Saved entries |
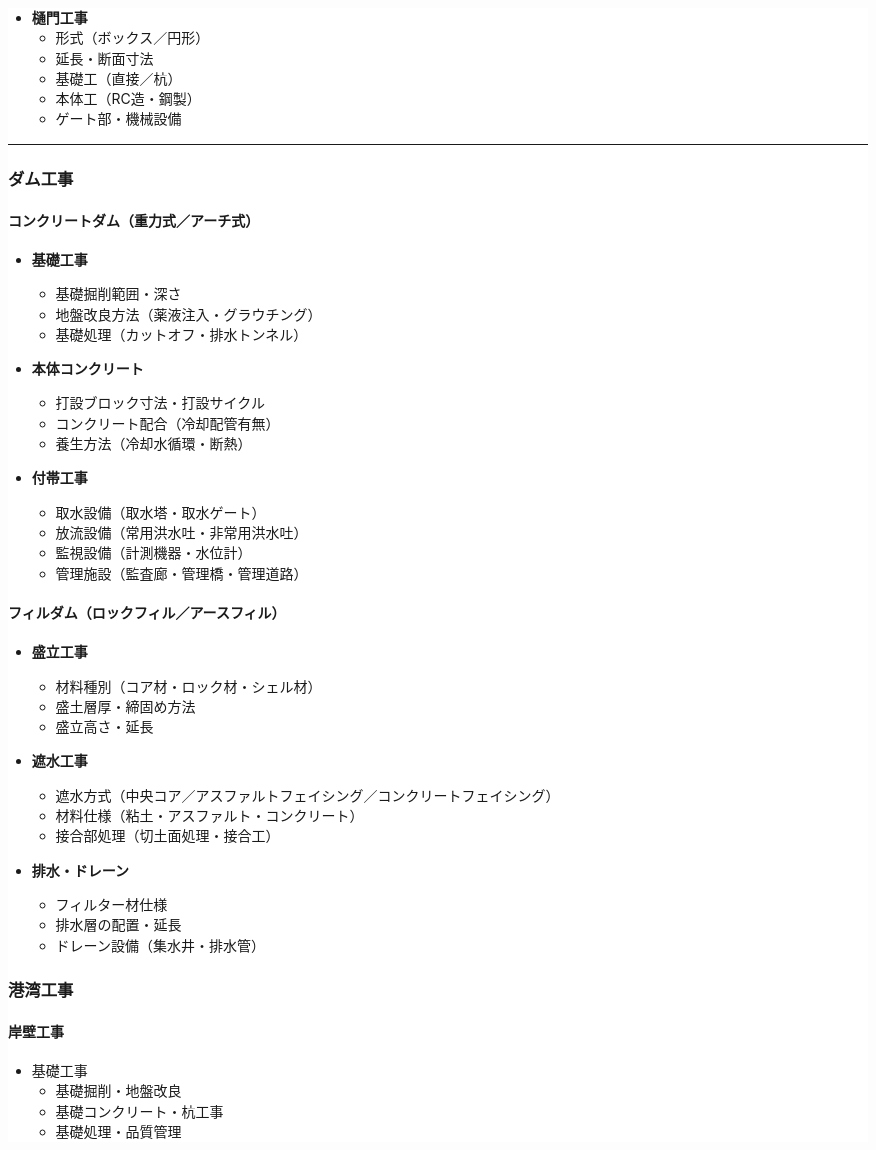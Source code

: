 - **樋門工事**
  - 形式（ボックス／円形）
  - 延長・断面寸法
  - 基礎工（直接／杭）
  - 本体工（RC造・鋼製）
  - ゲート部・機械設備

---

### ダム工事

#### コンクリートダム（重力式／アーチ式）

- **基礎工事**
  - 基礎掘削範囲・深さ
  - 地盤改良方法（薬液注入・グラウチング）
  - 基礎処理（カットオフ・排水トンネル）

- **本体コンクリート**
  - 打設ブロック寸法・打設サイクル
  - コンクリート配合（冷却配管有無）
  - 養生方法（冷却水循環・断熱）

- **付帯工事**
  - 取水設備（取水塔・取水ゲート）
  - 放流設備（常用洪水吐・非常用洪水吐）
  - 監視設備（計測機器・水位計）
  - 管理施設（監査廊・管理橋・管理道路）

#### フィルダム（ロックフィル／アースフィル）

- **盛立工事**
  - 材料種別（コア材・ロック材・シェル材）
  - 盛土層厚・締固め方法
  - 盛立高さ・延長

- **遮水工事**
  - 遮水方式（中央コア／アスファルトフェイシング／コンクリートフェイシング）
  - 材料仕様（粘土・アスファルト・コンクリート）
  - 接合部処理（切土面処理・接合工）

- **排水・ドレーン**
  - フィルター材仕様
  - 排水層の配置・延長
  - ドレーン設備（集水井・排水管）



### 港湾工事

#### 岸壁工事

- 基礎工事
  - 基礎掘削・地盤改良
  - 基礎コンクリート・杭工事
  - 基礎処理・品質管理
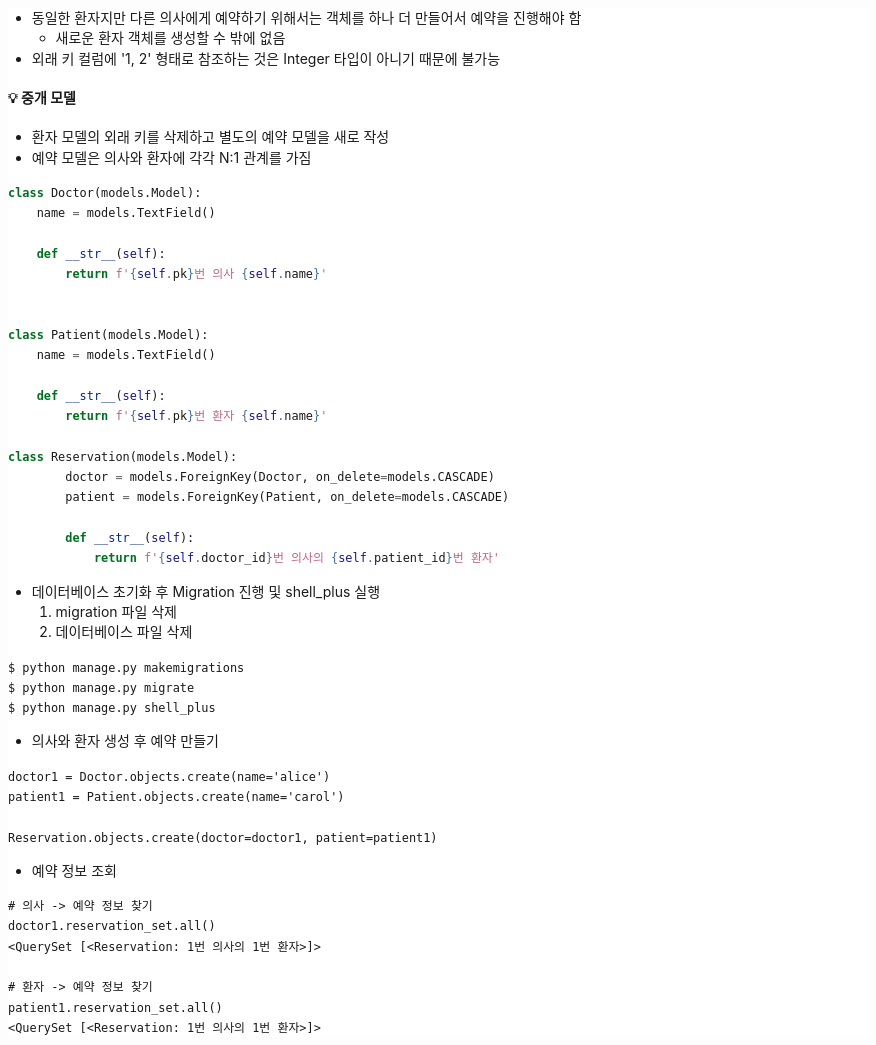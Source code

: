 - 동일한 환자지만 다른 의사에게 예약하기 위해서는 객체를 하나 더 만들어서 예약을 진행해야 함
  - 새로운 환자 객체를 생성할 수 밖에 없음
- 외래 키 컬럼에 '1, 2' 형태로 참조하는 것은 Integer 타입이 아니기 때문에 불가능



#### 💡 중개 모델

- 환자 모델의 외래 키를 삭제하고 별도의 예약 모델을 새로 작성
- 예약 모델은 의사와 환자에 각각 N:1 관계를 가짐

```python
class Doctor(models.Model):
    name = models.TextField()

    def __str__(self):
        return f'{self.pk}번 의사 {self.name}'


class Patient(models.Model):
    name = models.TextField()

    def __str__(self):
        return f'{self.pk}번 환자 {self.name}'

class Reservation(models.Model):
        doctor = models.ForeignKey(Doctor, on_delete=models.CASCADE)
        patient = models.ForeignKey(Patient, on_delete=models.CASCADE)
        
        def __str__(self):
            return f'{self.doctor_id}번 의사의 {self.patient_id}번 환자'
```

- 데이터베이스 초기화 후 Migration 진행 및 shell_plus 실행
  1. migration 파일 삭제
  2. 데이터베이스 파일 삭제

```bash
$ python manage.py makemigrations
$ python manage.py migrate
$ python manage.py shell_plus
```

- 의사와 환자 생성 후 예약 만들기

```shell
doctor1 = Doctor.objects.create(name='alice')
patient1 = Patient.objects.create(name='carol')

Reservation.objects.create(doctor=doctor1, patient=patient1)
```

- 예약 정보 조회

```shell
# 의사 -> 예약 정보 찾기
doctor1.reservation_set.all()
<QuerySet [<Reservation: 1번 의사의 1번 환자>]>

# 환자 -> 예약 정보 찾기
patient1.reservation_set.all()
<QuerySet [<Reservation: 1번 의사의 1번 환자>]>
```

To do | Each line in the data that holds the string "CASCADE" should be found and copied.

Finished task |
        doctor = models.ForeignKey(Doctor, on_delete=models.CASCADE)
        patient = models.ForeignKey(Patient, on_delete=models.CASCADE)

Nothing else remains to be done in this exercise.